Originally posted by Pentaxtic
I was wondering with all the nice pictures that are put up, what would be the differences if you took the picture with a Canon or Nikon
dslr with the equivalent lens?
...... From what I know, Pentax offers more realistic colors. Canon goes funny with greens. Nikon has a flat image?!?
If you took a series of photos with high-end or middle-to-high end cameras from each brand (say, a K10D/K20D; Canon 40D; Nikon D80 or D300), if the light was good, if you were using good lenses on each of the cameras, and if you knew what you were doing, the differences in image quality would be negligible. You might be able to find slight differences in the files as first viewed on your computer, if you looked hard enough; but the raw files should all have pretty much the same info in them and a competent user of, say, Lightroom or whatever, should be able to get a great photo from raw files coming from any one of the brands.
And if you were comparing processed photos (no peeking at raw originals), I bet $10 that you could slip into that competition some photos taken with high-end compact cameras without the difference being obvious: for example, the Leica D-LUX 3, a Panasonic Lumix DMC-TZ5K, or a Canon Powershot G9. NOTE WELL my conditions: good light, and a photographer who has more than a clue.
In optimal conditions, anyway, what distinguishes camera bodies isn't
IQ, really. It's ergonomics, build quality, weather sealing, GPS or wi-fi capability, etc. When conditions aren't optimal, other differences appear: processing speed and
fps, ISO range, noise management in high ISO/low light photos, focusing speed in low light, etc. And of course the brands are distinguished in very important ways by what's
not in the body - availability of lenses and other peripherals like flash units, support, etc.
It's worth noting that these facts hold true not just between brands, but also between models in the same brand.
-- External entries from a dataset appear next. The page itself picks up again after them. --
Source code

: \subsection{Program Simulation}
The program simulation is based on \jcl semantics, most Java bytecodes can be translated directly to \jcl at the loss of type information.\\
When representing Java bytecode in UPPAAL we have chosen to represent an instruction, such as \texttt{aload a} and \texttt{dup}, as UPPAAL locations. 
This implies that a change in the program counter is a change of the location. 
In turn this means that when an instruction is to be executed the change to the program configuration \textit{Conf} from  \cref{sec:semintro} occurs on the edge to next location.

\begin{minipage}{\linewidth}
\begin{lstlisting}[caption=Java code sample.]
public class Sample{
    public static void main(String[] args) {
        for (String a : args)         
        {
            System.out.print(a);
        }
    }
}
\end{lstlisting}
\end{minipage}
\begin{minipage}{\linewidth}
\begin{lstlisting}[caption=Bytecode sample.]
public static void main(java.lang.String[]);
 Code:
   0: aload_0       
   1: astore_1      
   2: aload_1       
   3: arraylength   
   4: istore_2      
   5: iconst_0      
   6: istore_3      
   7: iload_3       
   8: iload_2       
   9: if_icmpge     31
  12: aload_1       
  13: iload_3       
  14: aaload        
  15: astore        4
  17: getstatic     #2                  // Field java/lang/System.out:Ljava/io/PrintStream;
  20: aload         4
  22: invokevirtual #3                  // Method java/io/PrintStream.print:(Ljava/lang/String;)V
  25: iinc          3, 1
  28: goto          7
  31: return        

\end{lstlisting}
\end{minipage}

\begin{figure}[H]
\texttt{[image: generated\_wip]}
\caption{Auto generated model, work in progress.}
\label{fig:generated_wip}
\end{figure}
If conditions are optimal, the difference in image quality between a shot taken by the K10D and another shot taken by the K20D are going to be trivial. After looking at thousands of shots taken by both cameras, I still can't usually tell which camera I used unless I check the EXIF info. On the other hand, I can sometimes tell which
lens I used for a particular shot - and when I've done comparative lens tests (always in optimal shooting conditions), it's sometimes hard, but sometimes easy to see differences between shots taken with different lenses.